SqlRegistry

class lsst.daf.butler.registries.sqlRegistry.SqlRegistry(registryConfig, schemaConfig, create=False)

Bases: lsst.daf.butler.Registry

Registry backed by a SQL database.

Parameters:
registryConfig : SqlRegistryConfig or str

Load configuration

schemaConfig : SchemaConfig or str

Definition of the schema to use.

create : bool

Assume registry is empty and create a new one.

Attributes Summary

defaultConfigFile Path to configuration defaults.

Methods Summary

addDataUnitEntry(dataUnitName, values) Add a new DataUnit entry.
addDataset(datasetType, dataId, run[, …]) Adds a Dataset entry to the Registry
addDatasetLocation(ref, datastoreName) Add datastore name locating a given dataset.
addExecution(execution) Add a new Execution to the SqlRegistry.
addQuantum(quantum) Add a new Quantum to the SqlRegistry.
addRun(run) Add a new Run to the SqlRegistry.
associate(collection, refs) Add existing Datasets to a collection, possibly creating the collection in the process.
attachComponent(name, parent, component) Attach a component to a dataset.
disassociate(collection, refs[, remove]) Remove existing Datasets from a collection.
ensureRun(run) Conditionally add a new Run to the SqlRegistry.
export(expr) Export contents of the SqlRegistry, limited to those reachable from the Datasets identified by the expression expr, into a TableSet format such that it can be imported into a different database.
find(collection, datasetType, dataId) Lookup a dataset.
findDataUnitEntry(dataUnitName, value) Return a DataUnit entry corresponding to a value.
getDataUnitDefinition(dataUnitName) Return the definition of a DataUnit (an actual DataUnit object).
getDataset(id) Retrieve a Dataset entry.
getDatasetLocations(ref) Retrieve datastore locations for a given dataset.
getDatasetType(name) Get the DatasetType.
getExecution(id) Retrieve an Execution.
getQuantum(id) Retrieve an Quantum.
getRegion(dataId) Get region associated with a dataId.
getRun([id, collection]) Get a Run corresponding to its collection or id
import_(tables, collection) Import (previously exported) contents into the (possibly empty) SqlRegistry.
makeDatabaseDict(table, types, key, value) Construct a DatabaseDict backed by a table in the same database as this Registry.
makeProvenanceGraph(expr[, types]) Make a QuantumGraph that contains the full provenance of all Datasets matching an expression.
makeRun(collection) Create a new Run in the SqlRegistry and return it.
markInputUsed(quantum, ref) Record the given DatasetRef as an actual (not just predicted) input of the given Quantum.
merge(outputCollection, inputCollections) Create a new collection from a series of existing ones.
query(sql, **params) Execute a SQL SELECT statement directly.
registerDatasetType(datasetType) Add a new DatasetType to the SqlRegistry.
removeDatasetLocation(datastoreName, ref) Remove datastore location associated with this dataset.
selectDataUnits(originInfo, expression, …) Evaluate a filter expression and lists of DatasetTypes and return a set of data unit values.
setDataUnitRegion(dataUnitNames, value, region) Set the region field for a DataUnit instance or a combination thereof and update associated spatial join tables.
subset(collection, expr, datasetTypes) Create a new collection by subsetting an existing one.
transaction() Context manager that implements SQL transactions.

Attributes Documentation

defaultConfigFile = None

Path to configuration defaults. Relative to $DAF_BUTLER_DIR/config or absolute path. Can be None if no defaults specified.

Methods Documentation

addDataUnitEntry(dataUnitName, values)

Add a new DataUnit entry.

dataUnitName : str
Name of the DataUnit (e.g. "Camera").
values : dict
Dictionary of columnName, columnValue pairs.

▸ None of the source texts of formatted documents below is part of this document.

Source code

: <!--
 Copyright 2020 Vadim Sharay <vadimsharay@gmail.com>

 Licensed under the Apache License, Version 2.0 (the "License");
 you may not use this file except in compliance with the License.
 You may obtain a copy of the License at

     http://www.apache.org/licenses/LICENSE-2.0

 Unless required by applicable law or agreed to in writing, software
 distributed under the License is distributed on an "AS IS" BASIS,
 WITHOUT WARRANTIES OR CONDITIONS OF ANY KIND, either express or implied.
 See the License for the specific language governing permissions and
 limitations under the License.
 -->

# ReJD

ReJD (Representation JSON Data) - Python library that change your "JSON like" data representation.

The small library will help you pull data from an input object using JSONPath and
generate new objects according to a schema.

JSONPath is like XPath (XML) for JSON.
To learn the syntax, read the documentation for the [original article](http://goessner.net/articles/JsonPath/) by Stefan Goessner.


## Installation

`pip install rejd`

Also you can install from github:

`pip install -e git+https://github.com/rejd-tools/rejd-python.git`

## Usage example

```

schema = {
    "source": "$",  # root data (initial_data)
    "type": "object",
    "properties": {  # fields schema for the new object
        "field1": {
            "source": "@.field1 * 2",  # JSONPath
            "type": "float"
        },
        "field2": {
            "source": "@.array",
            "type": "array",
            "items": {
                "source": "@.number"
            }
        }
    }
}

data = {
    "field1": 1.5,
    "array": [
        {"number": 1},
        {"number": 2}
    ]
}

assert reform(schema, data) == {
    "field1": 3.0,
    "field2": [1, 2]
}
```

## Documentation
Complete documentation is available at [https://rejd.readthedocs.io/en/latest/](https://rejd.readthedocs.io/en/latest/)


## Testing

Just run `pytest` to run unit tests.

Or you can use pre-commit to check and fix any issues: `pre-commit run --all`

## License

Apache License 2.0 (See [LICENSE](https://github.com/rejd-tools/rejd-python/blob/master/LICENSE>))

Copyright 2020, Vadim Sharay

If values includes a “region” key, setDataUnitRegion will automatically be called to set it any associated spatial join tables. Region fields associated with a combination of DataUnits must be explicitly set separately.

Raises:
TypeError

If the given DataUnit does not have explicit entries in the registry.

ValueError

If an entry with the primary-key defined in values is already present.

addDataset(datasetType, dataId, run, producer=None, recursive=False)

Adds a Dataset entry to the Registry

This always adds a new Dataset; to associate an existing Dataset with a new collection, use associate.

Parameters:
datasetType : DatasetType

Type of the Dataset.

dataId : dict

A dict of DataUnit link name, value pairs that label the DatasetRef within a collection.

run : Run

The Run instance that produced the Dataset. Ignored if producer is passed (producer.run is then used instead). A Run must be provided by one of the two arguments.

producer : Quantum

Unit of work that produced the Dataset. May be None to store no provenance information, but if present the Quantum must already have been added to the SqlRegistry.

recursive : bool

If True, recursively add Dataset and attach entries for component Datasets as well.

Returns:
ref : DatasetRef

A newly-created DatasetRef instance.

Raises:
ValueError

If a Dataset with the given DatasetRef already exists in the given collection.

Exception

If dataId contains unknown or invalid DataUnit entries.

addDatasetLocation(ref, datastoreName)

Add datastore name locating a given dataset.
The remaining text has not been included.